Another specialist told him to consider having regular check-ups and the 70-year-old has never required treatment.

The grandfather said: ‘I think many of us, when we hear the word cancer, think we should be cutting it out. But I was advised that because my cancer was at a relatively early stage, it would be perfectly safe to go on to active surveillance. It means that if there is any indication my cancer is getting dangerous, they will act.’

Mr Porter, who lives with wife Shirley in Buckinghamshire, remains fit – cycling, skiing and playing tennis. He said: ‘It has been an excellent decision. I haven’t had the side effects, but I know that because I am being monitored I would be able to have the treatment speedily if it did spread.
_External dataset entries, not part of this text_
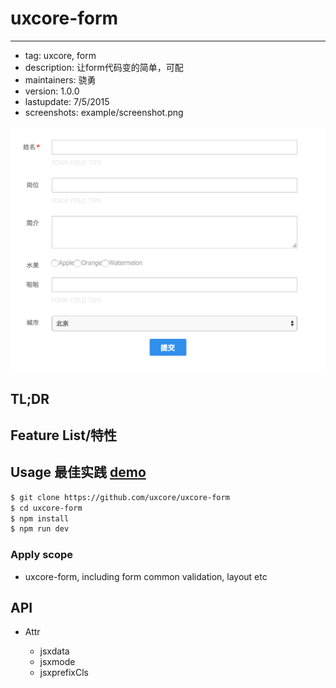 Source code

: # uxcore-form

---

* tag: uxcore, form
* description: 让form代码变的简单，可配
* maintainers: 骁勇
* version: 1.0.0
* lastupdate: 7/5/2015
* screenshots: example/screenshot.png

![](example/screenshot.png)


## TL;DR



## Feature List/特性


## Usage 最佳实践 [demo](http://uxcore.github.io/uxcore-form/)

```sh
$ git clone https://github.com/uxcore/uxcore-form
$ cd uxcore-form
$ npm install
$ npm run dev
```


### Apply scope

* uxcore-form, including form common validation, layout etc

## API

*  Attr

    * jsxdata
    * jsxmode
    * jsxprefixCls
‘I suppose the downside is that you do have the stress. Unless you are a very special type of person, you are always thinking, is this the time they will say, “Sorry, you do have to have the operation.”’
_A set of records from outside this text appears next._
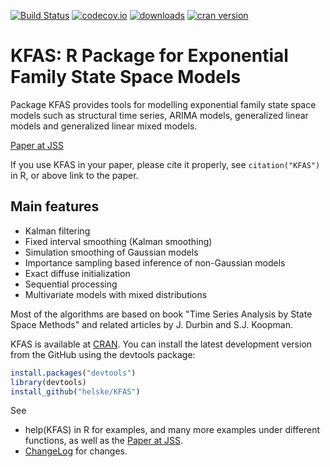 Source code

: [![Build Status](https://travis-ci.org/helske/KFAS.png?branch=master)](https://travis-ci.org/helske/KFAS)
[![codecov.io](http://codecov.io/github/helske/KFAS/coverage.svg?branch=master)](http://codecov.io/github/helske/KFAS?branch=master)
[![downloads](http://cranlogs.r-pkg.org/badges/KFAS)](http://cranlogs.r-pkg.org/badges/KFAS)
[![cran version](http://www.r-pkg.org/badges/version/KFAS)](http://cran.r-project.org/package=KFAS)

KFAS: R Package for Exponential Family State Space Models
==========================================================================

Package KFAS provides tools for modelling exponential family state space models such as
structural time series, ARIMA models, generalized linear models and generalized linear mixed models.

[Paper at JSS](https://www.jstatsoft.org/article/view/v078i10)

If you use KFAS in your paper, please cite it properly, see `citation("KFAS")` in R, or above link to the paper.

Main features
--------------------------------------------------------------------------

- Kalman filtering
- Fixed interval smoothing (Kalman smoothing)
- Simulation smoothing of Gaussian models
- Importance sampling based inference of non-Gaussian models
- Exact diffuse initialization
- Sequential processing
- Multivariate models with mixed distributions

Most of the algorithms are based on book "Time Series Analysis by State Space Methods" and related articles by J. Durbin and S.J. Koopman.

KFAS is available at [CRAN](http://cran.r-project.org/web/packages/KFAS/index.html). You can install the latest development version from the GitHub using the devtools package:

```R
install.packages("devtools")
library(devtools)
install_github("helske/KFAS")
```

See
* help(KFAS) in R for examples, and many more examples under different functions, as well as the [Paper at JSS](https://www.jstatsoft.org/article/view/v078i10).
* [ChangeLog](https://github.com/helske/KFAS/blob/master/ChangeLog) for changes.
Some 47,000 men a year are diagnosed with prostate cancer in the UK, up to 30,000 of them with a localised, low-grade form that has not spread outside the prostate.

About two-thirds with localised prostate cancer have treatment including radiotherapy, surgery or both. But this can have side effects such as impotence, incontinence and bowel problems.

Until now, doctors have been nervous about recommending men do not receive treatment – worried the cancer will later spread rapidly. But co-author Professor Jenny Donovan, of Bristol University, said: ‘If you have cancer which is localised within the prostate, you must not rush into a decision about treatment.’

The researchers found surgery or radiotherapy did reduce the chance of the disease progressing – from about 20 per cent to 10 per cent. But that did not lead to a reduced survival rate over ten years.

Beyond a decade, survival rates may differ – and they are extending the trial to see if that is the case.

But even if mortality rates change later in life, researchers said patients should weigh that against the side effects of treatment. Professor Donovan said: ‘It should be a decision for men and their families about what matters most in their lives.’

The research team, whose results were published in the New England Journal of Medicine, tested 82,429 men aged 50 to 69 for prostate cancer in the late 1990s.

Of these, 1,643 were diagnosed with localised prostate cancer. They were split into three groups – one set had surgery, one received radiotherapy, and one underwent ‘active surveillance’. Half of those being monitored later showed signs the cancer was spreading and were treated. But the other half avoided treatment completely.

No matter the treatment, 99 per cent survived. Professor Hamdy said: ‘The conversation now between doctors and patients will be much better informed than in the past.’

Dr Matthew Hobbs, from Prostate Cancer UK, said the findings were ‘hugely positive’.

And Professor Sir John Burn, of Newcastle University, said the findings were ‘valuable information for men faced with difficult choices’.